Static on the ether: why Ethereum is falling

Since ETH ETFs began trading on July 23, 2024, the second-largest cryptocurrency has slumped by more than 31%.

While bitcoin retains its reputation as digital gold suited to HODLing, Ethereum is used more for paying transaction fees and interacting with smart contracts and DeFi applications.

“Buterin’s coin” also generates income via staking and other passive strategies such as lending on money-market protocols. Yet its broader utility than bitcoin brings complications of its own.

Oleg Cash Coin examines why ETH is falling despite some experts’ expectations.

Ethereum’s economics

Although Ethereum began to lag bitcoin in price around the time the ETH ETF was approved in America, the second-largest cryptocurrency’s economic dynamics shifted after the Dencun upgrade in March 2024.

The hard fork introduced significant changes aimed at scaling the network by creating a new type of transaction for large amounts of binary data. The updates cut transaction costs on layer-2 networks such as Optimism, Arbitrum, Base and zkSync.

Fees fell by an order of magnitude or more, easing the load on Ethereum but also reducing revenues for mainnet validators and L2 operators.
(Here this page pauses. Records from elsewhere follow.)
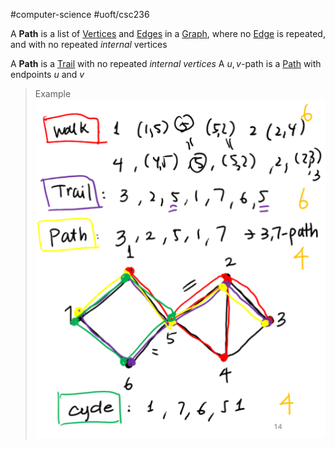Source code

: #computer-science 
#uoft/csc236 

A **Path** is a list of [Vertices](Vertex.md) and [Edges](Edge.md) in a [Graph](Graph.md), where no [Edge](Edge.md) is repeated, and with no repeated *internal* vertices

A **Path** is a [Trail](Trail.md) with no repeated *internal vertices*
	A $u, v$-path is a [Path](.md) with endpoints $u$ and $v$

> Example
> 	![Pasted image 20240529155616](attachments/Pasted%20image%2020240529155616.png)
Users pay less ETH, and that is a key component of network participants’ income.

After the hard fork, combined daily revenues on Base, Optimism, Arbitrum, Scroll, zkSync and Zora amount to $60,000–$200,000. Throughout 2023 and part of 2024 these figures rarely fell below $500,000; at the March 2024 peak they exceeded $2m a day.

Помехи в эфире. Почему падает курс Ethereum 
Data: The Block.

Daily revenues on Ethereum’s mainnet also collapsed. At the peak in March 2024 the figure topped $30m, whereas in August and early September it fell to roughly $400,000 a day.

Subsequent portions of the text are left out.